Personally, I would see multiple contexts using the same table as a red flag. I’m basing this judgement on microservices design guidelines:

  • Each service is it’s own context.
  • Each service has has full autonomy over it’s own database.

So as already indicated the easiest way to deal with that is to simply assign the table to one context or the other.

However what seems to be often overlooked is that a service (context) can depend on other services (contexts). So the other possibility is that the join table is part its own context. Now the tough pill to swallow is that this new context has to respect to the autonomy of the other contexts that it is based on - so it can’t access those contexts’ tables directly - e.g. conveniently through some Ecto query. Instead the primary contexts need to offer bulk retrieval capabilities - e.g. retrieve the info for this list of company IDs, retrieve the info for this list of costumer IDs. Then the new context can weave together the necessary information based on the join data that it alone owns.

Now this is the typical kind of tradeoff that often is made to optimize for maintainability - there is always that moment - “this would be so easy if I could just use an Ecto query” - but it’s the sequence of all those “easy” steps that ultimately lets an application devolve into a brittle, tightly coupled mess.

1 Like

I’ll take the simple choice of answer here. You have 2 entities plus 1 join table. Your app is not complex enough for contexts yet. Either don’t use them (yet) or pick a generic name like “MyApp”, or “CoreLogic”, etc. for a single context. Once that grows to a couple of hundred lines of code and/or you have trouble navigating that module’s source file, revisit and see if you can find different groups of behavior, pick names for them, and refactor the code into multiple contexts with those names.

5 Likes

100% - And Chris has been very clear about this:

Our generators on Phoenix are just learning tools

There was an opportunity to raise awareness that there are better ways - and the artifacts created by a generator are just one possible starting point.

The flip side is that the tolerance of inceptions without or with only a single context shouldn’t be seen as a license to revert back to the old ways (well actually everybody has the freedom to do exactly that - just don’t expect any sympathy when you are faced with the consequences of your actions). There has to be a commitment to constant vigilance to detect opportunities for improvement as early as possible and to exploit them through refactoring, even at the risk of delaying the implementation of new features. It’s an unavoidable effort in the pursuit of a sustainable and manageable level of technical debt.

3 Likes

In that situation, I would add API to the Users module which does this, and then use that API from wherever it is needed. That way, the Users data storage is entirely encapsulated by the Users module, and you can (more) easily reason about the things that may happen to the data itself by looking at just the Users module.

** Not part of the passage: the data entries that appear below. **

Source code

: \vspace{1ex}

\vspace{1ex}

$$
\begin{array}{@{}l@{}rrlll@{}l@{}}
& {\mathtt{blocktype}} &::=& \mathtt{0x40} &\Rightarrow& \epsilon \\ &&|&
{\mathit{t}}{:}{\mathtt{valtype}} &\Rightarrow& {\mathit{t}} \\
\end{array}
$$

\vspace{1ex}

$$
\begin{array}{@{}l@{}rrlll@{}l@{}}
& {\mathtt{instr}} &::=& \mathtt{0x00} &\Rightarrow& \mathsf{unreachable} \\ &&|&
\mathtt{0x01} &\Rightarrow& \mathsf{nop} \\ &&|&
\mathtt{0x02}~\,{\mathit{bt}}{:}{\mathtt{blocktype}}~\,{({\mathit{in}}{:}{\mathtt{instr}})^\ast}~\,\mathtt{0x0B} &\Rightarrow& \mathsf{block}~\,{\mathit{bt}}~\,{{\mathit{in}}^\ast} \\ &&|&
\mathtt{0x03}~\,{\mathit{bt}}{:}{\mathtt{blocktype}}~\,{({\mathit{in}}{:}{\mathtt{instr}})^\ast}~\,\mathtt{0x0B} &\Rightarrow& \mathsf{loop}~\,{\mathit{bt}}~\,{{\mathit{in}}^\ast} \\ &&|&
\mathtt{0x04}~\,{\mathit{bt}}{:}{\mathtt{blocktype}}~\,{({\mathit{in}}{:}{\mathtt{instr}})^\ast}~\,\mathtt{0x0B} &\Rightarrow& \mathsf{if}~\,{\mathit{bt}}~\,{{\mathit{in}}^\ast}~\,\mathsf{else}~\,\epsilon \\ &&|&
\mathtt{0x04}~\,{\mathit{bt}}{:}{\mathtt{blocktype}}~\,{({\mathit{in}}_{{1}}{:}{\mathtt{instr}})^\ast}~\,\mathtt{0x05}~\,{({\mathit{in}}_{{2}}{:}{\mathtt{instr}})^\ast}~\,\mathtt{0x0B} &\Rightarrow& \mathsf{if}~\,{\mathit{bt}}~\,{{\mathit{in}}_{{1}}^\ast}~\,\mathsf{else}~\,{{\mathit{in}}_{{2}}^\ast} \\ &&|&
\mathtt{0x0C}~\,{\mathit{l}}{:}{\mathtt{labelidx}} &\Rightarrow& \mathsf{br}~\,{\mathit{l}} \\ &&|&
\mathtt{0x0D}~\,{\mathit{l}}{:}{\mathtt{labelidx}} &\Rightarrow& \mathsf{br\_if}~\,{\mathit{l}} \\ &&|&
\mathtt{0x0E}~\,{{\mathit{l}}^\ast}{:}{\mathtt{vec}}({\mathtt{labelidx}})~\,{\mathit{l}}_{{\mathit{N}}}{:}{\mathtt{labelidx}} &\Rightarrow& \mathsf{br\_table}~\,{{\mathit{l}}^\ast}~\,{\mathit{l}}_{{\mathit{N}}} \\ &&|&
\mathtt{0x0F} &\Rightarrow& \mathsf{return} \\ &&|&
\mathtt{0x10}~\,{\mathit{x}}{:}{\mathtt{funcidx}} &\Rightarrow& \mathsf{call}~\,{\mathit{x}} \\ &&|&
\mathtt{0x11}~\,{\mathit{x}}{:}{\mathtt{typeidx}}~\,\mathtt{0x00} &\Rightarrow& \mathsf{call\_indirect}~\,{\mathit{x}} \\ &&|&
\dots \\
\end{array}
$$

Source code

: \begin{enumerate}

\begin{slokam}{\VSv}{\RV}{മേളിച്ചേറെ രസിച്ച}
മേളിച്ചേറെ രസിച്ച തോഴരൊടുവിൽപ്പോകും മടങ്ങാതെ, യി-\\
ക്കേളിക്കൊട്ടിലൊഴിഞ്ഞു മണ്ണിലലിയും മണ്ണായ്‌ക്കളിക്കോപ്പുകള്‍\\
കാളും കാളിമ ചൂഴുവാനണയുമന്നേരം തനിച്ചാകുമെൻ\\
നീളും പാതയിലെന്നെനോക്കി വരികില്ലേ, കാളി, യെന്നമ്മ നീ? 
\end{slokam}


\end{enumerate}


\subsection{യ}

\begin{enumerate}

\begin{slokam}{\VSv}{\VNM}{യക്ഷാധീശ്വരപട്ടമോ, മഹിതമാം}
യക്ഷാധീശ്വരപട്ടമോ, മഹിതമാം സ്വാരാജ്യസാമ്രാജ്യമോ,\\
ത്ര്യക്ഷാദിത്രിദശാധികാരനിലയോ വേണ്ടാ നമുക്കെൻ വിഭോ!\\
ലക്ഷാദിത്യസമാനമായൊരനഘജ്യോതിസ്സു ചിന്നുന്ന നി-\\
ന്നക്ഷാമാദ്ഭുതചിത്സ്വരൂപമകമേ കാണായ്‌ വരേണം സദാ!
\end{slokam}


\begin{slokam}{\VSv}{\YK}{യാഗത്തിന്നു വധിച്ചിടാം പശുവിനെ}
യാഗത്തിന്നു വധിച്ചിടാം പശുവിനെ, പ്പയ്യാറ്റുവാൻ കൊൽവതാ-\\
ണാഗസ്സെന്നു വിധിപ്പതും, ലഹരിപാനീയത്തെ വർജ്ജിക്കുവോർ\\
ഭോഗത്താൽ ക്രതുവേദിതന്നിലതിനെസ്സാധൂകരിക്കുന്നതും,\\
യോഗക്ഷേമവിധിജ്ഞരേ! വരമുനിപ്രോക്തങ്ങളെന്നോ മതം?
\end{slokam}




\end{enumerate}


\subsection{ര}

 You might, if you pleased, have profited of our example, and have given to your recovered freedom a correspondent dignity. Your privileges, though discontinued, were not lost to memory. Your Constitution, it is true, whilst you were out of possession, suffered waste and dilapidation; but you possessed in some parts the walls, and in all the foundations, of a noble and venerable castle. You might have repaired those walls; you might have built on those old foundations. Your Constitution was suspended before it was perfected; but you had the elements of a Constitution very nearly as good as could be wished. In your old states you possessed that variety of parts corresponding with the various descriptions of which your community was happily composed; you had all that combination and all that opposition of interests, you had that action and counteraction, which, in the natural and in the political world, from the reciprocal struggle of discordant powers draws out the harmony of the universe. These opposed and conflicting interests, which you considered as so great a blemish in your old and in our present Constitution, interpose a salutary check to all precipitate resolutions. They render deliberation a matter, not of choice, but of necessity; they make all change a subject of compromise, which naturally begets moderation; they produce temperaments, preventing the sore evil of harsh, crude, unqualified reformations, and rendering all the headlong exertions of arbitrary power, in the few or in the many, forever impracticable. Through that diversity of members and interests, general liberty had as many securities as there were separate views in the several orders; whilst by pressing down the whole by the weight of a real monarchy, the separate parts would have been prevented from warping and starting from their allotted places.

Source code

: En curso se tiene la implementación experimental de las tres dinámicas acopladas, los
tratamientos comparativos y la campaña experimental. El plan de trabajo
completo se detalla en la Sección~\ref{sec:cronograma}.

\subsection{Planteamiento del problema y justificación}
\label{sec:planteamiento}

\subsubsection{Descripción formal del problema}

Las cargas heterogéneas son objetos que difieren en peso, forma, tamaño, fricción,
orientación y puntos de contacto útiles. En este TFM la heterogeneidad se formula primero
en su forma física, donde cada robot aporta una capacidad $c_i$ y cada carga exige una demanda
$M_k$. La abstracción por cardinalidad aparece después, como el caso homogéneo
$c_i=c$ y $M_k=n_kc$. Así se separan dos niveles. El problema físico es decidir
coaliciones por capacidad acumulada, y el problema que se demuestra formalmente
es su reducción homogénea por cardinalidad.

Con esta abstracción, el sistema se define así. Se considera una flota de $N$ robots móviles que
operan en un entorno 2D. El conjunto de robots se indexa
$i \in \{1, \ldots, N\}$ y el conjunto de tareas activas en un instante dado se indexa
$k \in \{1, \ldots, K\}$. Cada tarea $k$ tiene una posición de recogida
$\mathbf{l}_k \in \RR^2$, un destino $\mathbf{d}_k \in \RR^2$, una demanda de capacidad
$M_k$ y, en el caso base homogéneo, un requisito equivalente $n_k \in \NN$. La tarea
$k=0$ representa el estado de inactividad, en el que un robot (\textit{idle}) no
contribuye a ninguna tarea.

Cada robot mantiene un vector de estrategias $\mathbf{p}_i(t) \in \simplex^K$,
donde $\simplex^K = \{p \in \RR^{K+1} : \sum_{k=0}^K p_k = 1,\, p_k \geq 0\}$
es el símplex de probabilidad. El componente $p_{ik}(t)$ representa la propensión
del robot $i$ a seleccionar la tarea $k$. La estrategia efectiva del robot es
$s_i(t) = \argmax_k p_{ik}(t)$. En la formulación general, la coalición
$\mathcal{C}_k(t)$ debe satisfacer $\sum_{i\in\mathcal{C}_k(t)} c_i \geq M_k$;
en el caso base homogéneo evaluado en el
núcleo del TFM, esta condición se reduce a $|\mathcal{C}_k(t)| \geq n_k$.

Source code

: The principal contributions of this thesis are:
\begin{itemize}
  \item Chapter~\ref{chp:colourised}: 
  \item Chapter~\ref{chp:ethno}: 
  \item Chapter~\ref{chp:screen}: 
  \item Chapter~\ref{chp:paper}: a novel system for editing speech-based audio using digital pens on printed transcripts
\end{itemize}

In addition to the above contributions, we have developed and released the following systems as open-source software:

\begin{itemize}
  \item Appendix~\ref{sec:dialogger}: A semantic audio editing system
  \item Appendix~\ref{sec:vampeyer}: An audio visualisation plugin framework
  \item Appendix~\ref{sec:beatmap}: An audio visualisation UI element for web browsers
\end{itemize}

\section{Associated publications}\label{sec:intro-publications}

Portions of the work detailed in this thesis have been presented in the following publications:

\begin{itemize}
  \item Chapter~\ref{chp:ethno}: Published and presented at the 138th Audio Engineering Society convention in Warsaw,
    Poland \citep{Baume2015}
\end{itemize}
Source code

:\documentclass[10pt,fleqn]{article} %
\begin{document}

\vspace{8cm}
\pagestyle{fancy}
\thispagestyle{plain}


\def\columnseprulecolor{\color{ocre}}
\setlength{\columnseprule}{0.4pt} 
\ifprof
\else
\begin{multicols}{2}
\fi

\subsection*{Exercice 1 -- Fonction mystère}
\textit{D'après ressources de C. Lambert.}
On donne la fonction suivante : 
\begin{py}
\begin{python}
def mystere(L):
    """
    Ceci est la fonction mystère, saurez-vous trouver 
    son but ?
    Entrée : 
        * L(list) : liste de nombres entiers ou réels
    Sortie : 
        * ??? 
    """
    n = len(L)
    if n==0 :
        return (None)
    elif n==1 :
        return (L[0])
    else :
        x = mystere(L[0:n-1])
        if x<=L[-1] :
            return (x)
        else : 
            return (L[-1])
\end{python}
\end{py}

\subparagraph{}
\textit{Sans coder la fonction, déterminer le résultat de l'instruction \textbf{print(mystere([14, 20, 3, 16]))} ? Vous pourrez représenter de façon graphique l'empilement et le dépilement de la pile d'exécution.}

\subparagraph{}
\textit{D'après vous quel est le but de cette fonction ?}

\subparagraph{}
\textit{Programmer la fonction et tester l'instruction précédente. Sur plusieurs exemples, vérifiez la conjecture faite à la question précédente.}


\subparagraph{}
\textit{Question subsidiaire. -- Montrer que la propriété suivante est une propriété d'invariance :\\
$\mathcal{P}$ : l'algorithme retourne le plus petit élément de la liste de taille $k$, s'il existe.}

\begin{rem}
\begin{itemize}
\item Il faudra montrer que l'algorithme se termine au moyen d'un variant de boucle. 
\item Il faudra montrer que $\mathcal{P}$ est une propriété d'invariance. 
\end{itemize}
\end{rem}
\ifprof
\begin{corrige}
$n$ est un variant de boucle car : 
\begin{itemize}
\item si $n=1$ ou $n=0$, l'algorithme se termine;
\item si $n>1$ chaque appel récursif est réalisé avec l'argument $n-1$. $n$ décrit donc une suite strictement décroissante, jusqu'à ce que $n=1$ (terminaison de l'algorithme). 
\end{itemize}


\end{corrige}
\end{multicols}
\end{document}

So let’s pretend that there is a postal address stored with a User … The User module might provide a associate_address(user, address) function which expects user to be either a numerical id or a %User{} struct, and address to be a map with the new data. That function would then know how to associate that address with that user. It may be stored in the users table (not the best idea, probably :slight_smile: ) or in another table with a 1:many relationship to the users table. That is hidden behind the API of the Users module, and so can change later if needed. That API can be used from wherever, and it means the actual data storage and structure can become entirely opaque (and therefore an implementation detail) to the entire rest of the app.

tl;dr → IMHO, keeping all actions related to a given type of data or topic in one module which provides a sane API to do the manipulation is a good approach.